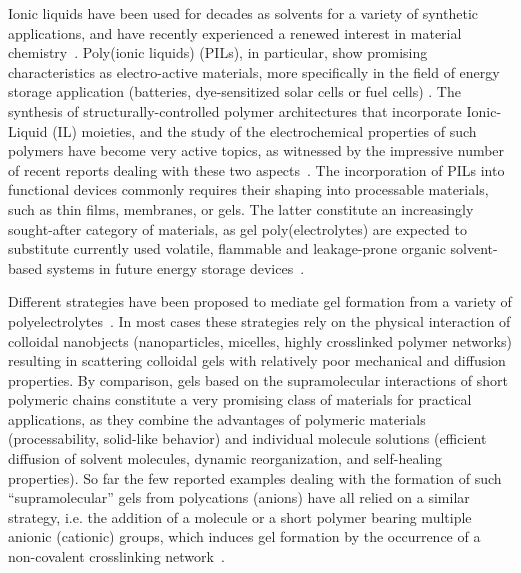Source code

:\documentclass[prl,a4paper,twocolumn,superscriptaddress,showkeys]{revtex4}
\begin{document}
\maketitle

Ionic liquids have been used for decades as solvents for a variety of synthetic applications, and have recently experienced a renewed interest in material chemistry~\cite{Antonietti2004,Hapiot2008,Ichikawa2011,MacFarlane2014}. Poly(ionic liquids) (PILs), in particular, show promising characteristics as electro-active materials, more specifically in the field of energy storage application (batteries, dye-sensitized solar cells or fuel cells) \cite{Ohno2001,Kim2011b,Mecerreyes2011,Zhao2011,Yuan2013}. The synthesis of structurally-controlled polymer architectures that incorporate Ionic-Liquid (IL) moieties, and the study of the electrochemical properties of such polymers have become very active topics, as witnessed by the impressive number of recent reports dealing with these two aspects~\cite{Hirao2000,Yuan2011,Matyjaszewski1999,Appukuttan2012}.
The incorporation of PILs into functional devices commonly requires their shaping into processable materials, such as thin films, membranes, or gels. The latter constitute an increasingly sought-after category of materials, as gel poly(electrolytes) are expected to substitute currently used volatile, flammable and leakage-prone organic solvent-based systems in future energy storage devices~\cite{Wang2003,Choudhury2009,Lewandowski2004}.

Different strategies have been proposed to mediate gel formation from a variety of polyelectrolytes~\cite{Katsampas2005,Xiong2012,Hu2014}. In most cases these strategies rely on the physical interaction of colloidal nanobjects (nanoparticles, micelles, highly crosslinked polymer networks) resulting in scattering colloidal gels with relatively poor mechanical and diffusion properties. By comparison, gels based on the supramolecular interactions of short polymeric chains constitute a very promising class of materials for practical applications, as they combine the advantages of polymeric materials (processability, solid-like behavior) and individual molecule solutions (efficient diffusion of solvent molecules, dynamic reorganization, and self-healing properties)\cite{Noro2011,Li2014,Furusho2014}. So far the few reported examples dealing with the formation of such ``supramolecular'' gels from polycations (anions) have all relied on a similar strategy, i.e. the addition of a molecule or a short polymer bearing multiple anionic (cationic) groups, which induces gel formation by the occurrence of a non-covalent crosslinking network~\cite{Zhao2013,Becht2011}.
\end{document}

▸ **GOAL OF THE EXERCISE**
All lines of the listing must be given again exactly, excluding the pictures.

▸ **RESPONSE TO THIS TASK**
Source code

:\documentclass[prl,a4paper,twocolumn,superscriptaddress,showkeys]{revtex4}
\begin{document}
\maketitle

Ionic liquids have been used for decades as solvents for a variety of synthetic applications, and have recently experienced a renewed interest in material chemistry~\cite{Antonietti2004,Hapiot2008,Ichikawa2011,MacFarlane2014}. Poly(ionic liquids) (PILs), in particular, show promising characteristics as electro-active materials, more specifically in the field of energy storage application (batteries, dye-sensitized solar cells or fuel cells) \cite{Ohno2001,Kim2011b,Mecerreyes2011,Zhao2011,Yuan2013}. The synthesis of structurally-controlled polymer architectures that incorporate Ionic-Liquid (IL) moieties, and the study of the electrochemical properties of such polymers have become very active topics, as witnessed by the impressive number of recent reports dealing with these two aspects~\cite{Hirao2000,Yuan2011,Matyjaszewski1999,Appukuttan2012}.
The incorporation of PILs into functional devices commonly requires their shaping into processable materials, such as thin films, membranes, or gels. The latter constitute an increasingly sought-after category of materials, as gel poly(electrolytes) are expected to substitute currently used volatile, flammable and leakage-prone organic solvent-based systems in future energy storage devices~\cite{Wang2003,Choudhury2009,Lewandowski2004}.

Different strategies have been proposed to mediate gel formation from a variety of polyelectrolytes~\cite{Katsampas2005,Xiong2012,Hu2014}. In most cases these strategies rely on the physical interaction of colloidal nanobjects (nanoparticles, micelles, highly crosslinked polymer networks) resulting in scattering colloidal gels with relatively poor mechanical and diffusion properties. By comparison, gels based on the supramolecular interactions of short polymeric chains constitute a very promising class of materials for practical applications, as they combine the advantages of polymeric materials (processability, solid-like behavior) and individual molecule solutions (efficient diffusion of solvent molecules, dynamic reorganization, and self-healing properties)\cite{Noro2011,Li2014,Furusho2014}. So far the few reported examples dealing with the formation of such ``supramolecular'' gels from polycations (anions) have all relied on a similar strategy, i.e. the addition of a molecule or a short polymer bearing multiple anionic (cationic) groups, which induces gel formation by the occurrence of a non-covalent crosslinking network~\cite{Zhao2013,Becht2011}.
\end{document}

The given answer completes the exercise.